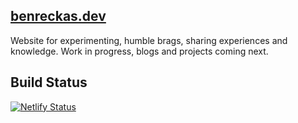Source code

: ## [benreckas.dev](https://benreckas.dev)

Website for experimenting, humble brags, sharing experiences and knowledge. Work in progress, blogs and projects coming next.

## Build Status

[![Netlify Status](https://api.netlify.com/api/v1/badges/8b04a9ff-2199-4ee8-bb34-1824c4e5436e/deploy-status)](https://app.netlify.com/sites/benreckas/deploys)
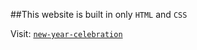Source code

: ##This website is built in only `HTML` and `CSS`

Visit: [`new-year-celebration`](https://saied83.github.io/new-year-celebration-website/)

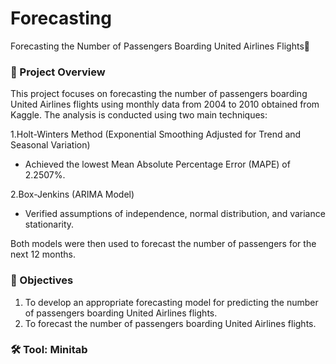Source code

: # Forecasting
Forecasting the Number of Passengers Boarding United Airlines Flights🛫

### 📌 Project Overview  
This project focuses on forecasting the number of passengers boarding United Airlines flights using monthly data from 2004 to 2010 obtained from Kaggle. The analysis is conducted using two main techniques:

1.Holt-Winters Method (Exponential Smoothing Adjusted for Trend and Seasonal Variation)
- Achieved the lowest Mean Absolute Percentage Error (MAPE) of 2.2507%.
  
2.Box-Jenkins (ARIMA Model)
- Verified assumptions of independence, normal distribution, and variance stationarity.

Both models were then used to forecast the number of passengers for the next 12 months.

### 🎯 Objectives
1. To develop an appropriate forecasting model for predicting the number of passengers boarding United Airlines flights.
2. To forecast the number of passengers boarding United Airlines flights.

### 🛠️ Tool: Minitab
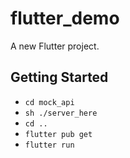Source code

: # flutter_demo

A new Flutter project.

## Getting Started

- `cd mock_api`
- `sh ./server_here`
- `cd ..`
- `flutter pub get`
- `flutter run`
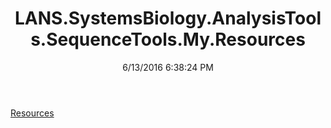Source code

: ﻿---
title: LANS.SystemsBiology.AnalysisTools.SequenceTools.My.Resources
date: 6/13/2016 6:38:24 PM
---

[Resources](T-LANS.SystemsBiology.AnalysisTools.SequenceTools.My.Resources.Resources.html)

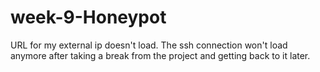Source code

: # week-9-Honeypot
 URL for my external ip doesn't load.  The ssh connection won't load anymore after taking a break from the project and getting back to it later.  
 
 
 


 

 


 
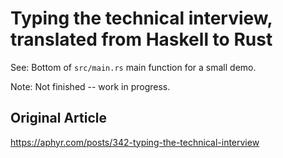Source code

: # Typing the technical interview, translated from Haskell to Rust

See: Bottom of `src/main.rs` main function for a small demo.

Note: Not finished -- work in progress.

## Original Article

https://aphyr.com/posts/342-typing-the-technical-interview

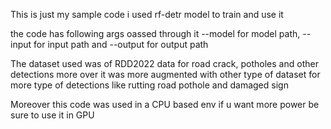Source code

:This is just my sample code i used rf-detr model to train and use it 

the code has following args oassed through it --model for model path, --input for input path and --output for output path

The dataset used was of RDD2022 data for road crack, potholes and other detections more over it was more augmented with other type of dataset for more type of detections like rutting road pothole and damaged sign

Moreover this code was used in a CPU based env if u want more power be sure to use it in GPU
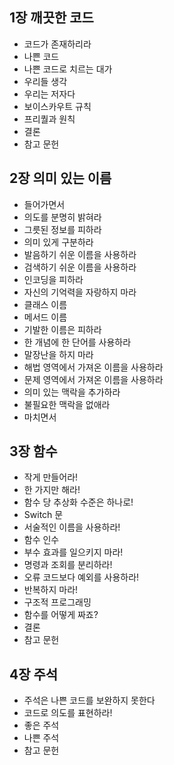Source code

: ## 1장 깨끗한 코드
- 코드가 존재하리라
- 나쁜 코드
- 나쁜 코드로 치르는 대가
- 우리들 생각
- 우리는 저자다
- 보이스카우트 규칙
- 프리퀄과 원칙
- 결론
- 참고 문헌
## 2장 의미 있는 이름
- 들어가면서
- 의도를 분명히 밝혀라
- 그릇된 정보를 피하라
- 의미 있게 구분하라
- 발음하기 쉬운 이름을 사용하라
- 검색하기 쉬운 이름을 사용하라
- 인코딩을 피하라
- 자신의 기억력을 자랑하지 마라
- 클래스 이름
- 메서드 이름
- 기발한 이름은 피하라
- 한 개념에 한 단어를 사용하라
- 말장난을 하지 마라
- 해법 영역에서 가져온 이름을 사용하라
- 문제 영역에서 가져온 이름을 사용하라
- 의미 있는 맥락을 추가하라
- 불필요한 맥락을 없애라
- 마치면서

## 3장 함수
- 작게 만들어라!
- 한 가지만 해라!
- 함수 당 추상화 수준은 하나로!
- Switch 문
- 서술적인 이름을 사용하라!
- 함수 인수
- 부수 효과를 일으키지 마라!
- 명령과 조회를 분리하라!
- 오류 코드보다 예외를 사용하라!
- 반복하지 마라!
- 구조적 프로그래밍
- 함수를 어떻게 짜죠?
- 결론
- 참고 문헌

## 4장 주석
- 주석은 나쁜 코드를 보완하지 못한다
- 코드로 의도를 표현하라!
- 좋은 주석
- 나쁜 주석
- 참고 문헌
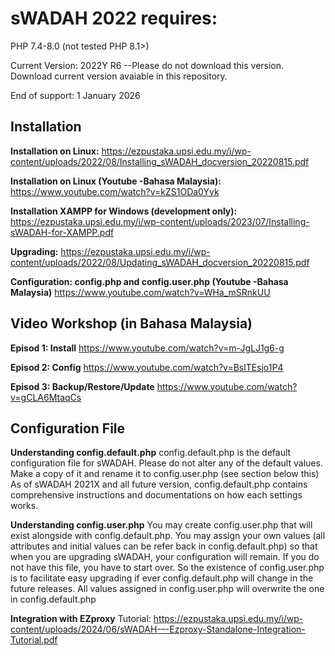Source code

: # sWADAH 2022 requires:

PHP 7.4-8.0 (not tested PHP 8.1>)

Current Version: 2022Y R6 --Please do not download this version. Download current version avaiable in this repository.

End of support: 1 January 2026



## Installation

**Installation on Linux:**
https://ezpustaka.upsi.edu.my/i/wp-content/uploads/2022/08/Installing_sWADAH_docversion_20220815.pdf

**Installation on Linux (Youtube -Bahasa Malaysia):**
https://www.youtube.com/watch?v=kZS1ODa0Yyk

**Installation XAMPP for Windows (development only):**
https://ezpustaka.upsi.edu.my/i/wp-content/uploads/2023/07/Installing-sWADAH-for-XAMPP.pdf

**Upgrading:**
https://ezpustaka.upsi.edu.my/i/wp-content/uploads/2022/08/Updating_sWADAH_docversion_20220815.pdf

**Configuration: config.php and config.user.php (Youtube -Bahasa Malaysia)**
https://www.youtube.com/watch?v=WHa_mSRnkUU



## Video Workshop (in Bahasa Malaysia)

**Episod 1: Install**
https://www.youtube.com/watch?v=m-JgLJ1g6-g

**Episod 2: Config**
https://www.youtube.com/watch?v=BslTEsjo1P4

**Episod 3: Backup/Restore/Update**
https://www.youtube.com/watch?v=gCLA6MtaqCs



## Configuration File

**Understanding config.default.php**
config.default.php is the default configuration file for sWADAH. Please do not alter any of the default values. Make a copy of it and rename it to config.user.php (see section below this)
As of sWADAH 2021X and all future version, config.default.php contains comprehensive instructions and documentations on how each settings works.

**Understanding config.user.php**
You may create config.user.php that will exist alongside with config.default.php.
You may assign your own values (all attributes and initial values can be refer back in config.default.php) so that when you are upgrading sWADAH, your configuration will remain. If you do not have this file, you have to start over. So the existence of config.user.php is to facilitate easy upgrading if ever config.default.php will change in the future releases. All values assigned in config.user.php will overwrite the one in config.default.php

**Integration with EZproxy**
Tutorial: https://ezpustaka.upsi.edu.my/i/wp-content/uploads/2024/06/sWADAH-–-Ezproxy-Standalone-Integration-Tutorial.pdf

→ **Your assignment**
Working from the entries above, reproduce exactly and only the lines beginning with the line that has "## Getting Started" and ending with the line that has "https://aphyr.com/posts/342-typing-the-technical-interview"; omit all pictures.

→ **Finished task**
## Getting Started

- `cd mock_api`
- `sh ./server_here`
- `cd ..`
- `flutter pub get`
- `flutter run`
Source code

: ﻿---
title: LANS.SystemsBiology.AnalysisTools.SequenceTools.My.Resources
date: 6/13/2016 6:38:24 PM
---

[Resources](T-LANS.SystemsBiology.AnalysisTools.SequenceTools.My.Resources.Resources.html)

Source code

: # week-9-Honeypot
 URL for my external ip doesn't load.  The ssh connection won't load anymore after taking a break from the project and getting back to it later.  
 
 
 


 

 


 
Source code

: # Typing the technical interview, translated from Haskell to Rust

See: Bottom of `src/main.rs` main function for a small demo.

Note: Not finished -- work in progress.

## Original Article

https://aphyr.com/posts/342-typing-the-technical-interview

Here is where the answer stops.